SELECT watches_US.*, prices.*, watches_US.watches_ID as current_ID,
    prices2.prices_am as new_price, 
    prices2.prices_date as new_price_date, 
    ( SELECT prices_am FROM prices WHERE ( prices_watches_ID = current_ID AND prices_locale = 'US') AND ( prices_date >= DATE_SUB(new_price_date,INTERVAL 30 HOUR) ) ORDER BY prices_date ASC LIMIT 1 ) as old_price,
    ( SELECT ROUND(((new_price - old_price)/old_price)*100,2) ) as percent_change,
    ( SELECT (new_price - old_price) ) as absolute_change
FROM watches_US 
LEFT OUTER JOIN prices ON prices.prices_watches_ID = watches_US.watches_ID 
LEFT OUTER JOIN prices prices2 ON prices2.prices_watches_ID = watches_US.watches_ID 
WHERE ( prices_locale = 'US' )
AND ( prices_am IS NOT NULL )
AND ( prices_am != '' )
AND ( prices2.prices_date IN (SELECT MAX(price_date) FROM prices WHERE prices_watches_ID = watches_US.watches_ID AND prices_locale = 'US' )
HAVING ( old_price IS NOT NULL )
AND ( old_price != 0 )
AND ( old_price != '' )
AND ( absolute_change < 0 )
AND ( prices.prices_date = new_price_date )

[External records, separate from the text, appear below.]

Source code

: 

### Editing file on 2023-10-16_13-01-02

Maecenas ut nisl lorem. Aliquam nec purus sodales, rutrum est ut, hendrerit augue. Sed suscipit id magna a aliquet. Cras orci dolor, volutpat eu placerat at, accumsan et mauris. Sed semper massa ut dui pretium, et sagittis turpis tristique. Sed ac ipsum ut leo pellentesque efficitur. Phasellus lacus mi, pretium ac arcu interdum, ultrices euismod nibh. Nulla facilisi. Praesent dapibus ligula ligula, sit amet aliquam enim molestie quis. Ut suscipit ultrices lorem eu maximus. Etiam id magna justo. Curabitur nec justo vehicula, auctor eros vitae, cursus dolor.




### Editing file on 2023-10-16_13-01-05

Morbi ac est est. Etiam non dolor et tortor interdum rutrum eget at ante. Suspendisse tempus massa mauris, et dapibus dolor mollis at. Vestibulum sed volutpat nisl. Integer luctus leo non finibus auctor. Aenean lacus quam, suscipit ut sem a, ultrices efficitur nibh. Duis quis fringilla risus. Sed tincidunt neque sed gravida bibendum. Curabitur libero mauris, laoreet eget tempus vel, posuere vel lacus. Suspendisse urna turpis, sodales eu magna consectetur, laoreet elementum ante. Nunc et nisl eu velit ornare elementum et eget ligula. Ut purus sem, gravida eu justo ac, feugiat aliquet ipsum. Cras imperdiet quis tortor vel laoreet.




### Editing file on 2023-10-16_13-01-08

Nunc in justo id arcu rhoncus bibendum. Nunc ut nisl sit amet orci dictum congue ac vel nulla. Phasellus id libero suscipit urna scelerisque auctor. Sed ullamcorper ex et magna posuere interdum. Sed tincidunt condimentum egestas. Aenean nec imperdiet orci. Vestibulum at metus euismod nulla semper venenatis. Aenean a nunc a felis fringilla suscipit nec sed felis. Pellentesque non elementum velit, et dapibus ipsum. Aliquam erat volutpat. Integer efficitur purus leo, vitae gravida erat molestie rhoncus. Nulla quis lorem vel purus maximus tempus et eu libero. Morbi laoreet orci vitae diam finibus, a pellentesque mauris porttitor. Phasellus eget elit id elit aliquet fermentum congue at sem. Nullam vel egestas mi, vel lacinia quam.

ORDER BY absolute_change ASC
LIMIT 10

The changes are the second join on prices that's used to get new_price and new_price_date with the a WHERE clause to select only the most recent entry. You could probably clean it up a bit but I wanted to get it out there.

sblundy
It looks like it would work, unfortunately MySQL won't allow the alias current_ID in the where clause.